▸ **TASK TO CARRY OUT**: Exact repetition is required: reproduce every line of the data.

:: MATERIAL FOR THE TASK

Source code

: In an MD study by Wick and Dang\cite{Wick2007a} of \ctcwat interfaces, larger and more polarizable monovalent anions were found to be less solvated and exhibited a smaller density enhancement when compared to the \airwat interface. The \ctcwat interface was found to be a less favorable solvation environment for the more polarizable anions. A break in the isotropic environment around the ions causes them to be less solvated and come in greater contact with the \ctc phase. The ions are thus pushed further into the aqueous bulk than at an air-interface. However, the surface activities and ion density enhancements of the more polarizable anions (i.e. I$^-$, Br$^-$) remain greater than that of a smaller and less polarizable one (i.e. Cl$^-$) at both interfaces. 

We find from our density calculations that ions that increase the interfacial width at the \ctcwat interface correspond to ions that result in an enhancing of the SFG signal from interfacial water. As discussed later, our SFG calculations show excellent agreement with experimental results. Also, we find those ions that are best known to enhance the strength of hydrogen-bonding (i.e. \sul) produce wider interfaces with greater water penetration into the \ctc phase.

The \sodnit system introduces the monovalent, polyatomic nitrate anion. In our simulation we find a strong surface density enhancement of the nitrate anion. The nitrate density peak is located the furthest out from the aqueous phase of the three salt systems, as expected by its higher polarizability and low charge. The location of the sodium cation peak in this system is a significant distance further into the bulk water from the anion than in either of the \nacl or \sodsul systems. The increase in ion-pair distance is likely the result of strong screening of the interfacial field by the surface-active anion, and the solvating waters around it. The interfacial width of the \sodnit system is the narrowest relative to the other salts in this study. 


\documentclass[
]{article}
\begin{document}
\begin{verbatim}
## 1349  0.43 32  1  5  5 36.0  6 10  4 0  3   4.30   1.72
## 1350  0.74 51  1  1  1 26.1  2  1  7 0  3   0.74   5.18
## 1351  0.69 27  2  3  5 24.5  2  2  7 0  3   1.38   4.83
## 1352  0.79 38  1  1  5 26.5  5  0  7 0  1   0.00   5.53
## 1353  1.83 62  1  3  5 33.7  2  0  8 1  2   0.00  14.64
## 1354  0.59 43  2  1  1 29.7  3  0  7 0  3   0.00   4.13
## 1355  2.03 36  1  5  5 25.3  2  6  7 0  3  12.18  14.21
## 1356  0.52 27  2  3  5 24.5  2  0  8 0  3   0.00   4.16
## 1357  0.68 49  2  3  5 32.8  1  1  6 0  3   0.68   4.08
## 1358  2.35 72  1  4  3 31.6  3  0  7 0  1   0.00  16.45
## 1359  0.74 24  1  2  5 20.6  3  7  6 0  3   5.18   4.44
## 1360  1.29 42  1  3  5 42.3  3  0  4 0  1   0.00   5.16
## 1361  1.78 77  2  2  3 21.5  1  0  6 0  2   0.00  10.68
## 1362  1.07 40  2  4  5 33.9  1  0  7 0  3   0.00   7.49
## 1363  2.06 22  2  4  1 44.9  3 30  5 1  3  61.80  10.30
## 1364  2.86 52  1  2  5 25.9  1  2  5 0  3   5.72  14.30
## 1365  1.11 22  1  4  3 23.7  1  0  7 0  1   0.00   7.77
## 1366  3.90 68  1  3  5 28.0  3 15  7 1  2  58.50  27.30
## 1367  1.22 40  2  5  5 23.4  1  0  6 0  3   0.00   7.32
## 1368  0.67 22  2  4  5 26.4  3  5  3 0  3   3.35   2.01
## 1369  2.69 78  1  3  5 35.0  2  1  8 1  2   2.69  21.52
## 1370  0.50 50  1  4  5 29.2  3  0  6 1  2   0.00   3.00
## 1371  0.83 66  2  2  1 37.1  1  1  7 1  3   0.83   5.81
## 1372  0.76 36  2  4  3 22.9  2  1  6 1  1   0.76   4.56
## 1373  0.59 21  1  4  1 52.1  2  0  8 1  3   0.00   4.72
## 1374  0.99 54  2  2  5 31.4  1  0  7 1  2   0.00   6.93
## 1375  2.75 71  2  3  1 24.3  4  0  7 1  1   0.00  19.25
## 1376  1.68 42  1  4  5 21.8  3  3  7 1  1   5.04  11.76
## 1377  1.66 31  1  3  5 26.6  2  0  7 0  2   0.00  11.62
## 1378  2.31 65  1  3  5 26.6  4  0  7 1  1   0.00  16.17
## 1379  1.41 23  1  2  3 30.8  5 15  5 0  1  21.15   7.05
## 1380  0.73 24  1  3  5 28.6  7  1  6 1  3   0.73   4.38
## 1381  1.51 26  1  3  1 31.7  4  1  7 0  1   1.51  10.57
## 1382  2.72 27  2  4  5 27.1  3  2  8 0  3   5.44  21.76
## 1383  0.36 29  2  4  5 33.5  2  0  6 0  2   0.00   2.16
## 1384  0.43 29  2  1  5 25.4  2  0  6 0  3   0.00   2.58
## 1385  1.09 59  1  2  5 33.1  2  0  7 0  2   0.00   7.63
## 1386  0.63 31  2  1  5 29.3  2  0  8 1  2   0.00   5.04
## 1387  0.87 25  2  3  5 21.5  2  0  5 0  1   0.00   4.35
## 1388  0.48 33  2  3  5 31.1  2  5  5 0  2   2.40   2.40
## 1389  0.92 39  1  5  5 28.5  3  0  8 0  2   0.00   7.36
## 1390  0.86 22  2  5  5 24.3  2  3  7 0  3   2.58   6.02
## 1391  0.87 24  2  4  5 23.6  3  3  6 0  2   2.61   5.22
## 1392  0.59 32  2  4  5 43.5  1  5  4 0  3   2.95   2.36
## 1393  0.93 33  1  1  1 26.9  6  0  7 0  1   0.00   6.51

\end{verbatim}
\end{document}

::::

▸ **WORKED SOLUTION**:
Source code

: In an MD study by Wick and Dang\cite{Wick2007a} of \ctcwat interfaces, larger and more polarizable monovalent anions were found to be less solvated and exhibited a smaller density enhancement when compared to the \airwat interface. The \ctcwat interface was found to be a less favorable solvation environment for the more polarizable anions. A break in the isotropic environment around the ions causes them to be less solvated and come in greater contact with the \ctc phase. The ions are thus pushed further into the aqueous bulk than at an air-interface. However, the surface activities and ion density enhancements of the more polarizable anions (i.e. I$^-$, Br$^-$) remain greater than that of a smaller and less polarizable one (i.e. Cl$^-$) at both interfaces. 

We find from our density calculations that ions that increase the interfacial width at the \ctcwat interface correspond to ions that result in an enhancing of the SFG signal from interfacial water. As discussed later, our SFG calculations show excellent agreement with experimental results. Also, we find those ions that are best known to enhance the strength of hydrogen-bonding (i.e. \sul) produce wider interfaces with greater water penetration into the \ctc phase.

The \sodnit system introduces the monovalent, polyatomic nitrate anion. In our simulation we find a strong surface density enhancement of the nitrate anion. The nitrate density peak is located the furthest out from the aqueous phase of the three salt systems, as expected by its higher polarizability and low charge. The location of the sodium cation peak in this system is a significant distance further into the bulk water from the anion than in either of the \nacl or \sodsul systems. The increase in ion-pair distance is likely the result of strong screening of the interfacial field by the surface-active anion, and the solvating waters around it. The interfacial width of the \sodnit system is the narrowest relative to the other salts in this study. 


\documentclass[
]{article}
\begin{document}
\begin{verbatim}
## 1349  0.43 32  1  5  5 36.0  6 10  4 0  3   4.30   1.72
## 1350  0.74 51  1  1  1 26.1  2  1  7 0  3   0.74   5.18
## 1351  0.69 27  2  3  5 24.5  2  2  7 0  3   1.38   4.83
## 1352  0.79 38  1  1  5 26.5  5  0  7 0  1   0.00   5.53
## 1353  1.83 62  1  3  5 33.7  2  0  8 1  2   0.00  14.64
## 1354  0.59 43  2  1  1 29.7  3  0  7 0  3   0.00   4.13
## 1355  2.03 36  1  5  5 25.3  2  6  7 0  3  12.18  14.21
## 1356  0.52 27  2  3  5 24.5  2  0  8 0  3   0.00   4.16
## 1357  0.68 49  2  3  5 32.8  1  1  6 0  3   0.68   4.08
## 1358  2.35 72  1  4  3 31.6  3  0  7 0  1   0.00  16.45
## 1359  0.74 24  1  2  5 20.6  3  7  6 0  3   5.18   4.44
## 1360  1.29 42  1  3  5 42.3  3  0  4 0  1   0.00   5.16
## 1361  1.78 77  2  2  3 21.5  1  0  6 0  2   0.00  10.68
## 1362  1.07 40  2  4  5 33.9  1  0  7 0  3   0.00   7.49
## 1363  2.06 22  2  4  1 44.9  3 30  5 1  3  61.80  10.30
## 1364  2.86 52  1  2  5 25.9  1  2  5 0  3   5.72  14.30
## 1365  1.11 22  1  4  3 23.7  1  0  7 0  1   0.00   7.77
## 1366  3.90 68  1  3  5 28.0  3 15  7 1  2  58.50  27.30
## 1367  1.22 40  2  5  5 23.4  1  0  6 0  3   0.00   7.32
## 1368  0.67 22  2  4  5 26.4  3  5  3 0  3   3.35   2.01
## 1369  2.69 78  1  3  5 35.0  2  1  8 1  2   2.69  21.52
## 1370  0.50 50  1  4  5 29.2  3  0  6 1  2   0.00   3.00
## 1371  0.83 66  2  2  1 37.1  1  1  7 1  3   0.83   5.81
## 1372  0.76 36  2  4  3 22.9  2  1  6 1  1   0.76   4.56
## 1373  0.59 21  1  4  1 52.1  2  0  8 1  3   0.00   4.72
## 1374  0.99 54  2  2  5 31.4  1  0  7 1  2   0.00   6.93
## 1375  2.75 71  2  3  1 24.3  4  0  7 1  1   0.00  19.25
## 1376  1.68 42  1  4  5 21.8  3  3  7 1  1   5.04  11.76
## 1377  1.66 31  1  3  5 26.6  2  0  7 0  2   0.00  11.62
## 1378  2.31 65  1  3  5 26.6  4  0  7 1  1   0.00  16.17
## 1379  1.41 23  1  2  3 30.8  5 15  5 0  1  21.15   7.05
## 1380  0.73 24  1  3  5 28.6  7  1  6 1  3   0.73   4.38
## 1381  1.51 26  1  3  1 31.7  4  1  7 0  1   1.51  10.57
## 1382  2.72 27  2  4  5 27.1  3  2  8 0  3   5.44  21.76
## 1383  0.36 29  2  4  5 33.5  2  0  6 0  2   0.00   2.16
## 1384  0.43 29  2  1  5 25.4  2  0  6 0  3   0.00   2.58
## 1385  1.09 59  1  2  5 33.1  2  0  7 0  2   0.00   7.63
## 1386  0.63 31  2  1  5 29.3  2  0  8 1  2   0.00   5.04
## 1387  0.87 25  2  3  5 21.5  2  0  5 0  1   0.00   4.35
## 1388  0.48 33  2  3  5 31.1  2  5  5 0  2   2.40   2.40
## 1389  0.92 39  1  5  5 28.5  3  0  8 0  2   0.00   7.36
## 1390  0.86 22  2  5  5 24.3  2  3  7 0  3   2.58   6.02
## 1391  0.87 24  2  4  5 23.6  3  3  6 0  2   2.61   5.22
## 1392  0.59 32  2  4  5 43.5  1  5  4 0  3   2.95   2.36
## 1393  0.93 33  1  1  1 26.9  6  0  7 0  1   0.00   6.51

\end{verbatim}
\end{document}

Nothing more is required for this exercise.